Listed records:
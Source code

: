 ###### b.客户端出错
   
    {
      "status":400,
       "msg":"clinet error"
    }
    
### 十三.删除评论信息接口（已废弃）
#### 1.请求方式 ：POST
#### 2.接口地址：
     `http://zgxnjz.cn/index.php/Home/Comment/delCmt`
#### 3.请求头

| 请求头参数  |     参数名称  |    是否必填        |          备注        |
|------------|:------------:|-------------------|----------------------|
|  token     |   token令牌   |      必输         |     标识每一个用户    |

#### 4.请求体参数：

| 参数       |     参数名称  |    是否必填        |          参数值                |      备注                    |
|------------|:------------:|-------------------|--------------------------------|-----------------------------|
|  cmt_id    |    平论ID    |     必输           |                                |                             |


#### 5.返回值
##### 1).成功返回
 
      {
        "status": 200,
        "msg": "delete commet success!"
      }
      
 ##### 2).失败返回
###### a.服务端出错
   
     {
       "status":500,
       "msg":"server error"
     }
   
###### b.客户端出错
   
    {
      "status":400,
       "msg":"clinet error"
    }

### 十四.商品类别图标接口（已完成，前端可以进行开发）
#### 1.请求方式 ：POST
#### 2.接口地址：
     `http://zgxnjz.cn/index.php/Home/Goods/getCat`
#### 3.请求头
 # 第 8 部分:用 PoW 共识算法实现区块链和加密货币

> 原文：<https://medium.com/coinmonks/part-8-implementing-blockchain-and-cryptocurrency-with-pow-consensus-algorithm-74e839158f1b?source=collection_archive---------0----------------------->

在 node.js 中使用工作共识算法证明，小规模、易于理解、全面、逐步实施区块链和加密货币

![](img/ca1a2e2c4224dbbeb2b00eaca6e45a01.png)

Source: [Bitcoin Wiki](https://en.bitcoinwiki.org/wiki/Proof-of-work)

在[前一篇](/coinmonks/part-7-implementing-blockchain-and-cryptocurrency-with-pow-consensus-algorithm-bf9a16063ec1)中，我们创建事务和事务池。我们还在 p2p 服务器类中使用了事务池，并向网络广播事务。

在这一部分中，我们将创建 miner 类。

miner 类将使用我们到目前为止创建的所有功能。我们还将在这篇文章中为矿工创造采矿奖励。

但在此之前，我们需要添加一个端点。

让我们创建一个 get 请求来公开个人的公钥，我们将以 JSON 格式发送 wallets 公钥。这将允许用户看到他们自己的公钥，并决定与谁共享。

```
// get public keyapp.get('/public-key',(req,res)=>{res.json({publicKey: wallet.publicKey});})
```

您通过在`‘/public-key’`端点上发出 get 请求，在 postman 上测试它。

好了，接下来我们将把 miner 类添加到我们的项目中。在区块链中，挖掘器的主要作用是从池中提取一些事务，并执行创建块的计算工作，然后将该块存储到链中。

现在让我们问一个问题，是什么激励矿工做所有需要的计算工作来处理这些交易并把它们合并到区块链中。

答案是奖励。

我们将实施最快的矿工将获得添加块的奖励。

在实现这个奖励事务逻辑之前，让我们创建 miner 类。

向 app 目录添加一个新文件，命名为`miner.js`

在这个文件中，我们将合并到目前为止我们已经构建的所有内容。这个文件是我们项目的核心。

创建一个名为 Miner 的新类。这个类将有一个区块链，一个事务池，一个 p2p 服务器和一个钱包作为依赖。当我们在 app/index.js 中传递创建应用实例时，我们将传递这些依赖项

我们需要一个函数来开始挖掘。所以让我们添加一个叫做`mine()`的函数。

Task goal: Write the listing out again so that nothing in it differs from the original.

Exercise solution:
Source code

: ###### b.客户端出错
   
    {
      "status":400,
       "msg":"clinet error"
    }
    
### 十三.删除评论信息接口（已废弃）
#### 1.请求方式 ：POST
#### 2.接口地址：
     `http://zgxnjz.cn/index.php/Home/Comment/delCmt`
#### 3.请求头

| 请求头参数  |     参数名称  |    是否必填        |          备注        |
|------------|:------------:|-------------------|----------------------|
|  token     |   token令牌   |      必输         |     标识每一个用户    |

#### 4.请求体参数：

| 参数       |     参数名称  |    是否必填        |          参数值                |      备注                    |
|------------|:------------:|-------------------|--------------------------------|-----------------------------|
|  cmt_id    |    平论ID    |     必输           |                                |                             |


#### 5.返回值
##### 1).成功返回
 
      {
        "status": 200,
        "msg": "delete commet success!"
      }
      
 ##### 2).失败返回
###### a.服务端出错
   
     {
       "status":500,
       "msg":"server error"
     }
   
###### b.客户端出错
   
    {
      "status":400,
       "msg":"clinet error"
    }

### 十四.商品类别图标接口（已完成，前端可以进行开发）
#### 1.请求方式 ：POST
#### 2.接口地址：
     `http://zgxnjz.cn/index.php/Home/Goods/getCat`
#### 3.请求头
 # 第 8 部分:用 PoW 共识算法实现区块链和加密货币

> 原文：<https://medium.com/coinmonks/part-8-implementing-blockchain-and-cryptocurrency-with-pow-consensus-algorithm-74e839158f1b?source=collection_archive---------0----------------------->

在 node.js 中使用工作共识算法证明，小规模、易于理解、全面、逐步实施区块链和加密货币

![](img/ca1a2e2c4224dbbeb2b00eaca6e45a01.png)

Source: [Bitcoin Wiki](https://en.bitcoinwiki.org/wiki/Proof-of-work)

在[前一篇](/coinmonks/part-7-implementing-blockchain-and-cryptocurrency-with-pow-consensus-algorithm-bf9a16063ec1)中，我们创建事务和事务池。我们还在 p2p 服务器类中使用了事务池，并向网络广播事务。

在这一部分中，我们将创建 miner 类。

miner 类将使用我们到目前为止创建的所有功能。我们还将在这篇文章中为矿工创造采矿奖励。

但在此之前，我们需要添加一个端点。

让我们创建一个 get 请求来公开个人的公钥，我们将以 JSON 格式发送 wallets 公钥。这将允许用户看到他们自己的公钥，并决定与谁共享。

```
// get public keyapp.get('/public-key',(req,res)=>{res.json({publicKey: wallet.publicKey});})
```

您通过在`‘/public-key’`端点上发出 get 请求，在 postman 上测试它。

好了，接下来我们将把 miner 类添加到我们的项目中。在区块链中，挖掘器的主要作用是从池中提取一些事务，并执行创建块的计算工作，然后将该块存储到链中。

现在让我们问一个问题，是什么激励矿工做所有需要的计算工作来处理这些交易并把它们合并到区块链中。

答案是奖励。

我们将实施最快的矿工将获得添加块的奖励。

在实现这个奖励事务逻辑之前，让我们创建 miner 类。

向 app 目录添加一个新文件，命名为`miner.js`

在这个文件中，我们将合并到目前为止我们已经构建的所有内容。这个文件是我们项目的核心。

创建一个名为 Miner 的新类。这个类将有一个区块链，一个事务池，一个 p2p 服务器和一个钱包作为依赖。当我们在 app/index.js 中传递创建应用实例时，我们将传递这些依赖项

我们需要一个函数来开始挖掘。所以让我们添加一个叫做`mine()`的函数。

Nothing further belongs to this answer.